Even McCombs brought up Manziel as a misfire.
“I’m sure they would like to have some choices to make over again,” McCombs said. “We’ve got good players, they just weren’t good enough.”
Texas’ struggles on the field may be hurting recruiting. The Longhorns signed 15 players Wednesday, but this year’s class was notable because national recruiting experts didn’t rate it among the best in the country.
Brown, long considered a dominant recruiter, was burned by several players who committed to Texas only to change their mind. Most notable was the 11th-hour defection of top-rated defensive lineman A’shawn Robinson to Alabama.
“It may be disappointing on the day it happens, but you want people that will look you in the eye and tell you the truth and you want people that want to be at your school,” Brown said.
The men’s and women’s basketball programs are struggling through their own downturns.
The men are just 10-12 in coach Rick Barnes 15th season and are floundering near the bottom of the Big 12. Unless the Longhorns stage a huge turnaround over the final month of the season, they appear likely to miss the NCAA tournament for the first time since 1998. The same goes for the women, who are 9-12 in a rough first season for coach Karen Aston.
While the losing irritates fans, university regents were embarrassed by revelations that two of its most prominent coaches had inappropriate relationships with students.
In October, a former women’s track athlete told school officials she had a relationship with track coach Bev Kearney in 2002. Kearney, who won six national championships with the Longhorns, was suspended in November while the claim was being investigated and resigned on Jan. 5. The school has said it was in the process of firing Kearney when she resigned.
Last week, the school and assistant football coach Major Applewhite acknowledged he had engaged in inappropriate conduct with a student during the team trip to the 2009 Fiesta Bowl. Applewhite’s pay was frozen for a year and he was ordered to undergo counseling, but he also has been promoted since that incident and is now the offensive coordinator with play-calling duties next season.
“In a program this big, you’re going to have some bad news. You just are,” Dodds said. “It’s going to happen, so you need to handle it right. That’s what we do. Get it out and you’ve got to live with it. People will react to it and you can’t control how they react.”

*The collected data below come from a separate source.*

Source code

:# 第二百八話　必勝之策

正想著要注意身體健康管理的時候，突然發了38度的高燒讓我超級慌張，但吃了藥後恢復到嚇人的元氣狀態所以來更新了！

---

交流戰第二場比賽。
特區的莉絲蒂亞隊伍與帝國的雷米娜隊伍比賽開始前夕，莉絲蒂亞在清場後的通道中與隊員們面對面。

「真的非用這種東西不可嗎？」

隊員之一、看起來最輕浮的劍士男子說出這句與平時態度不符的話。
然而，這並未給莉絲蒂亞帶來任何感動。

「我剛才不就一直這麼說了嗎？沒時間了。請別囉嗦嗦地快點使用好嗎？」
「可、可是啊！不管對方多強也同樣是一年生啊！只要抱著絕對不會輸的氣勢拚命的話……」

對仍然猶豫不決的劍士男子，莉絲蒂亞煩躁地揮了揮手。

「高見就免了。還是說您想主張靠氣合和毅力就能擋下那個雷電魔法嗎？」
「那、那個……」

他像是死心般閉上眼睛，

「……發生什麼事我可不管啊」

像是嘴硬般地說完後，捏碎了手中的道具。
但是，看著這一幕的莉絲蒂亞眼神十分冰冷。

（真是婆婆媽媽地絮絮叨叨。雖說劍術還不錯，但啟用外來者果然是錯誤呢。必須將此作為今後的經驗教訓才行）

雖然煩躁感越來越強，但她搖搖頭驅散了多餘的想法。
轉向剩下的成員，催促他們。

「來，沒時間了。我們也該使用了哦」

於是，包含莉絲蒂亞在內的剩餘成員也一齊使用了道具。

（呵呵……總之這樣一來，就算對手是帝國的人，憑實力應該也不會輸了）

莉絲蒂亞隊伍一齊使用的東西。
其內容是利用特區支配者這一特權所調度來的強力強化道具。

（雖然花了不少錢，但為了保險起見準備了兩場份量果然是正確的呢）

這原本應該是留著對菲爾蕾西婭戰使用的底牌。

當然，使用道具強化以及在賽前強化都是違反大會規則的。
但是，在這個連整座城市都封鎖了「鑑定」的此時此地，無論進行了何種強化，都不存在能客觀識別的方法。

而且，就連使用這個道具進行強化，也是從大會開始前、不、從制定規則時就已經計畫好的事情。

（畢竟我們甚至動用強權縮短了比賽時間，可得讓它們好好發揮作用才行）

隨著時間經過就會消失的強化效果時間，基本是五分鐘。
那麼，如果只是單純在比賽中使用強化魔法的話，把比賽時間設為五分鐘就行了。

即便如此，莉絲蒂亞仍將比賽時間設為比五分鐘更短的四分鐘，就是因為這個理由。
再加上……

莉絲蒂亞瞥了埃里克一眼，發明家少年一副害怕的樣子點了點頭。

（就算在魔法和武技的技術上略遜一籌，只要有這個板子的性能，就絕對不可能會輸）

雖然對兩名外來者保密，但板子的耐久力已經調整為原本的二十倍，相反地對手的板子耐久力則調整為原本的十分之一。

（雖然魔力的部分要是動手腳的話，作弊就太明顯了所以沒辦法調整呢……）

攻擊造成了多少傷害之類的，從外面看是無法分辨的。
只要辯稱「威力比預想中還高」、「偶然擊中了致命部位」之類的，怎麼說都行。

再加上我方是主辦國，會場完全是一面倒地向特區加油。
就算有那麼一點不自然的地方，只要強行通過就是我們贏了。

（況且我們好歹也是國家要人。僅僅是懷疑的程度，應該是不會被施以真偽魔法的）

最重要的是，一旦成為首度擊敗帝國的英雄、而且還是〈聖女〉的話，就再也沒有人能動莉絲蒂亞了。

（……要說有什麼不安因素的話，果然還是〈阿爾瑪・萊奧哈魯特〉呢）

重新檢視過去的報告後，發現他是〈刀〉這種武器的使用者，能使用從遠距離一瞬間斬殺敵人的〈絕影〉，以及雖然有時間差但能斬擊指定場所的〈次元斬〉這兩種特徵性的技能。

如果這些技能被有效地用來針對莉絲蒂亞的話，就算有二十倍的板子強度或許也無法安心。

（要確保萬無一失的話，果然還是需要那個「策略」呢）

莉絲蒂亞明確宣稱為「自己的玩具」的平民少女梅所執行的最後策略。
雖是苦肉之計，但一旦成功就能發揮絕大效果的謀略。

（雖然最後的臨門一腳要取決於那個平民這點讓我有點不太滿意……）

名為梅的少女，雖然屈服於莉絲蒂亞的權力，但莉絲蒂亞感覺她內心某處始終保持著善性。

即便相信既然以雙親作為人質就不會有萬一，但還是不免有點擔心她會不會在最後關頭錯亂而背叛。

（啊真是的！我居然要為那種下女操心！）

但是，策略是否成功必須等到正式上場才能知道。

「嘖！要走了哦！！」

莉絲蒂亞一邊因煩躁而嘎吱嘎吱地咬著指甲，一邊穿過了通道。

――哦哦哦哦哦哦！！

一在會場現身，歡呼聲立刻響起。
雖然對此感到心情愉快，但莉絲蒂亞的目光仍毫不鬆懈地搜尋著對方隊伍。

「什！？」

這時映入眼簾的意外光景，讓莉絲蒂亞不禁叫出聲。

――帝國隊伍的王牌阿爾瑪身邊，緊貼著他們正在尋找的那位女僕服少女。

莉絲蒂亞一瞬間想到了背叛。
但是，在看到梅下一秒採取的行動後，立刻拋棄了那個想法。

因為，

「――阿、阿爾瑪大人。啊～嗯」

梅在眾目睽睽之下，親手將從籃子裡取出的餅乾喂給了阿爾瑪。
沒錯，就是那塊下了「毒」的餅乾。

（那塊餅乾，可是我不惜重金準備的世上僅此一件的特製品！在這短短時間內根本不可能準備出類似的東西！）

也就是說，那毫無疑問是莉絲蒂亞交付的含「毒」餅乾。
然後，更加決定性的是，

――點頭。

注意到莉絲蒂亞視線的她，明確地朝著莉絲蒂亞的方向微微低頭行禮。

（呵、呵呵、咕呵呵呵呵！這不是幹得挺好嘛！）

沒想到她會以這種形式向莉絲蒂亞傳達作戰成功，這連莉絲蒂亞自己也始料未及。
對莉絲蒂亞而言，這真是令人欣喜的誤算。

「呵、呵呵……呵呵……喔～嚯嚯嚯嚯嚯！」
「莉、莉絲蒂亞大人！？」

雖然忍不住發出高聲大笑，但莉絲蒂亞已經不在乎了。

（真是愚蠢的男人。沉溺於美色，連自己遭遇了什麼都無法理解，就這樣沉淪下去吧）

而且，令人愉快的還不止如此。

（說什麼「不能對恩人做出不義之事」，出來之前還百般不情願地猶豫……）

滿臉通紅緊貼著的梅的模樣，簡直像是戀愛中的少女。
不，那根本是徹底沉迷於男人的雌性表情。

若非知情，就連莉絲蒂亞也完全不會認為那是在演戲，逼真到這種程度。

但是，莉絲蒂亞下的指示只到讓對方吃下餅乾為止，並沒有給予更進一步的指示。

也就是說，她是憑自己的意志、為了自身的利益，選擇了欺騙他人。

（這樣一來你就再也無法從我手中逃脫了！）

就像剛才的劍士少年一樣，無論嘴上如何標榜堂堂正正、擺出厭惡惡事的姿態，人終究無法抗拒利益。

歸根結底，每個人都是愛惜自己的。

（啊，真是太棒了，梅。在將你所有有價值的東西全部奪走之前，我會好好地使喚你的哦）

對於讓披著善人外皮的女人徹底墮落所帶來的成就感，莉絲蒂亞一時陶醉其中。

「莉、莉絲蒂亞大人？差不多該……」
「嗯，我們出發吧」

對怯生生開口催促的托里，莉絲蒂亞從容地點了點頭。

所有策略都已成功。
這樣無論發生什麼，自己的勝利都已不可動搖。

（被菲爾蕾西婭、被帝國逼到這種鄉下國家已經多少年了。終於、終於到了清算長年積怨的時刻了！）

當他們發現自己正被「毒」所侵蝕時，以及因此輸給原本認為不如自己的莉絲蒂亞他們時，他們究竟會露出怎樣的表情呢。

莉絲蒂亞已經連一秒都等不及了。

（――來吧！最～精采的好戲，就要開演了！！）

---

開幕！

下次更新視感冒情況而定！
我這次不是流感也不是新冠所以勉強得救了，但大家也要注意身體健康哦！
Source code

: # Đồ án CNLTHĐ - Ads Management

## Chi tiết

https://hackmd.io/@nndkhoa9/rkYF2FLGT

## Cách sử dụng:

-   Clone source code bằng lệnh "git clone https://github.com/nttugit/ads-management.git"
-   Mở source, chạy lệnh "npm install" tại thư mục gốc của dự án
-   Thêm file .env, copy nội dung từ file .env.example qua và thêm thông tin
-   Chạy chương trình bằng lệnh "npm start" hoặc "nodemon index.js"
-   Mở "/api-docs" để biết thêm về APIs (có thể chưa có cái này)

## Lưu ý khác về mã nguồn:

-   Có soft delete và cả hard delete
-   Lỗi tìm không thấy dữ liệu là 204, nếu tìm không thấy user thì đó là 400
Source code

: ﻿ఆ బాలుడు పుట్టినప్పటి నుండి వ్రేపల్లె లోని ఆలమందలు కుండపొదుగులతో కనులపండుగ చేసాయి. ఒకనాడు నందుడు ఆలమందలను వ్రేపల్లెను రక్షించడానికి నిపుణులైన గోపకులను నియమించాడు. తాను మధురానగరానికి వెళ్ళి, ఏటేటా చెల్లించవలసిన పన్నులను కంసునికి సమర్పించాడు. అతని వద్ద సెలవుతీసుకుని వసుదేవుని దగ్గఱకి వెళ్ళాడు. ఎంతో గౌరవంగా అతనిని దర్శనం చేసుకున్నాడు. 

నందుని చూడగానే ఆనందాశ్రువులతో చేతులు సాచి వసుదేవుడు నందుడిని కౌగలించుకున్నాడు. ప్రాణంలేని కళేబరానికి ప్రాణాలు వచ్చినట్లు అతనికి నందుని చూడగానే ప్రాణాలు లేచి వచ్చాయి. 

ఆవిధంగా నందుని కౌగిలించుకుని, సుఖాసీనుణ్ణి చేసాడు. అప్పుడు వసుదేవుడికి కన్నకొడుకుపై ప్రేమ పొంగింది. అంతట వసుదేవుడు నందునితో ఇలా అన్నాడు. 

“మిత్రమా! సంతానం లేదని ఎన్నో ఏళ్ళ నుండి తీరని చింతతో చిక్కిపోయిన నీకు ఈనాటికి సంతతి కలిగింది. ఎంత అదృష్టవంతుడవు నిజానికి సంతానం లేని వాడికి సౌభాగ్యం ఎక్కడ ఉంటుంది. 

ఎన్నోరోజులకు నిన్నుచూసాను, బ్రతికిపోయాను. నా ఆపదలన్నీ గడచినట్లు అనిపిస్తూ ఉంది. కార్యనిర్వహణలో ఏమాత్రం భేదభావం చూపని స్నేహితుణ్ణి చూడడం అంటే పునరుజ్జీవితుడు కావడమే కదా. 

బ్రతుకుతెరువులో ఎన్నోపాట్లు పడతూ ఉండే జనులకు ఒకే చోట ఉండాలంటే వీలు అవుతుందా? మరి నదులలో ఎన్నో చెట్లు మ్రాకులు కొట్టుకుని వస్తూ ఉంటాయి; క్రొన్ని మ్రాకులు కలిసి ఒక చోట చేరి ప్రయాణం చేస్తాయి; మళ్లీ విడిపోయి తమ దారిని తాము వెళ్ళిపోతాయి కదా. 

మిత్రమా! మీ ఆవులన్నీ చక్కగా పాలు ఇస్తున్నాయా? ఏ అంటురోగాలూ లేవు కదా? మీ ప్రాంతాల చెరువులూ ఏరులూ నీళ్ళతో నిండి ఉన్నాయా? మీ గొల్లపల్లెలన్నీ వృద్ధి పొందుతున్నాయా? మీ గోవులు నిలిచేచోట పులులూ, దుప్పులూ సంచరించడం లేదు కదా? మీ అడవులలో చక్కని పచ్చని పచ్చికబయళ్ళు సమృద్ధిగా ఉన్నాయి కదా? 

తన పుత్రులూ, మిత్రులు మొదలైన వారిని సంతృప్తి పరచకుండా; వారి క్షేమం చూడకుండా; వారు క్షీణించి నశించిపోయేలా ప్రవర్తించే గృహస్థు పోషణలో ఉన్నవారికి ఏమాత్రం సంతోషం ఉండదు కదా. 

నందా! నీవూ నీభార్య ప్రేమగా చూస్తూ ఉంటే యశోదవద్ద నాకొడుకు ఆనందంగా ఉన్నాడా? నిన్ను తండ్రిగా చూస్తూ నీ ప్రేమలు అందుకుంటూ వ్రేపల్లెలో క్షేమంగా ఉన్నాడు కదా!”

Dodds won’t discuss the Kearney and Applewhite cases in detail but they may dog the program for some time. Kearney’s attorney has suggested she was treated unfairly and that she may sue the university.
Trapolino said that even if things don’t turn around, she’ll keep going to the games and giving money.
“I’m a fan. I’m not going to stop going to games. I may voice my opinion more. If that falls on deaf ears because I give money, oh well,” Trapolino said.